● **WHAT THE EXERCISE ASKS**
Here are some records; copy every line that holds the word "used".

Document images with source code:
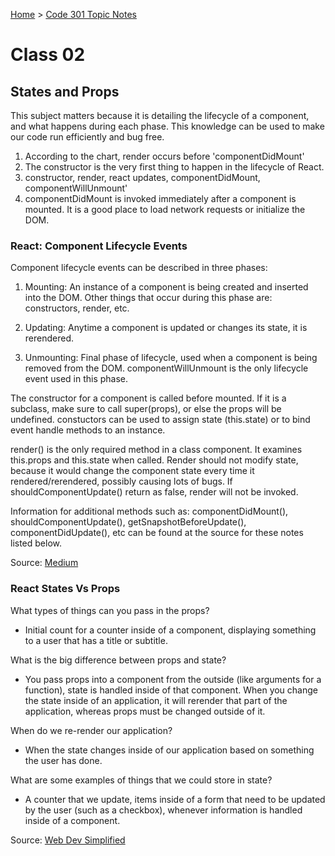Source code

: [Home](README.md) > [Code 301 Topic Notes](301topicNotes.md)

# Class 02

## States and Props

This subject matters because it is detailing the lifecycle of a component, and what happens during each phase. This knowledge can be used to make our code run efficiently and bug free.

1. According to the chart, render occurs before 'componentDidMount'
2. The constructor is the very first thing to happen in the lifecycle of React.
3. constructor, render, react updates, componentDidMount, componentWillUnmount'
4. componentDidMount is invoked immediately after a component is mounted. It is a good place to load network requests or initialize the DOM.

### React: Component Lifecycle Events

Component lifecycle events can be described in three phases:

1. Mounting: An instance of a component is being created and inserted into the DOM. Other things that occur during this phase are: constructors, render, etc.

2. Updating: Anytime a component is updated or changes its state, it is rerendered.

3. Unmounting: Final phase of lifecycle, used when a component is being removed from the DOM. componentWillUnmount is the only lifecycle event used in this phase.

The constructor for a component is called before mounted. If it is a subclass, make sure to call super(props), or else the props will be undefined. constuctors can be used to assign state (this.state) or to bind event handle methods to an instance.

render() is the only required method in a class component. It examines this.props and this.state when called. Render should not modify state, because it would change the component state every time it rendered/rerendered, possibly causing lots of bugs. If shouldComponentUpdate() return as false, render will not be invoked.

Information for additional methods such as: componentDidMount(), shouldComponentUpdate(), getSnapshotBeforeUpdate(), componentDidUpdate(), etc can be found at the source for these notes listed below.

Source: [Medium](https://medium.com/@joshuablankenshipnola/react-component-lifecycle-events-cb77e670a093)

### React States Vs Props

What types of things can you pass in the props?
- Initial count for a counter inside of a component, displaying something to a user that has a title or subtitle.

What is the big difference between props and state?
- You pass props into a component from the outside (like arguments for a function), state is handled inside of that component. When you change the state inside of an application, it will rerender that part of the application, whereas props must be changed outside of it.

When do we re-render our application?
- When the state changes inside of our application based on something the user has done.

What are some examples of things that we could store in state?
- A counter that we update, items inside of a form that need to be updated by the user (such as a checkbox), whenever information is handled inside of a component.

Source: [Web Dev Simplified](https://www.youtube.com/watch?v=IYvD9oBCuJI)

● **OUTPUT FOR THIS TASK**
This subject matters because it is detailing the lifecycle of a component, and what happens during each phase. This knowledge can be used to make our code run efficiently and bug free.
3. Unmounting: Final phase of lifecycle, used when a component is being removed from the DOM. componentWillUnmount is the only lifecycle event used in this phase.
The constructor for a component is called before mounted. If it is a subclass, make sure to call super(props), or else the props will be undefined. constuctors can be used to assign state (this.state) or to bind event handle methods to an instance.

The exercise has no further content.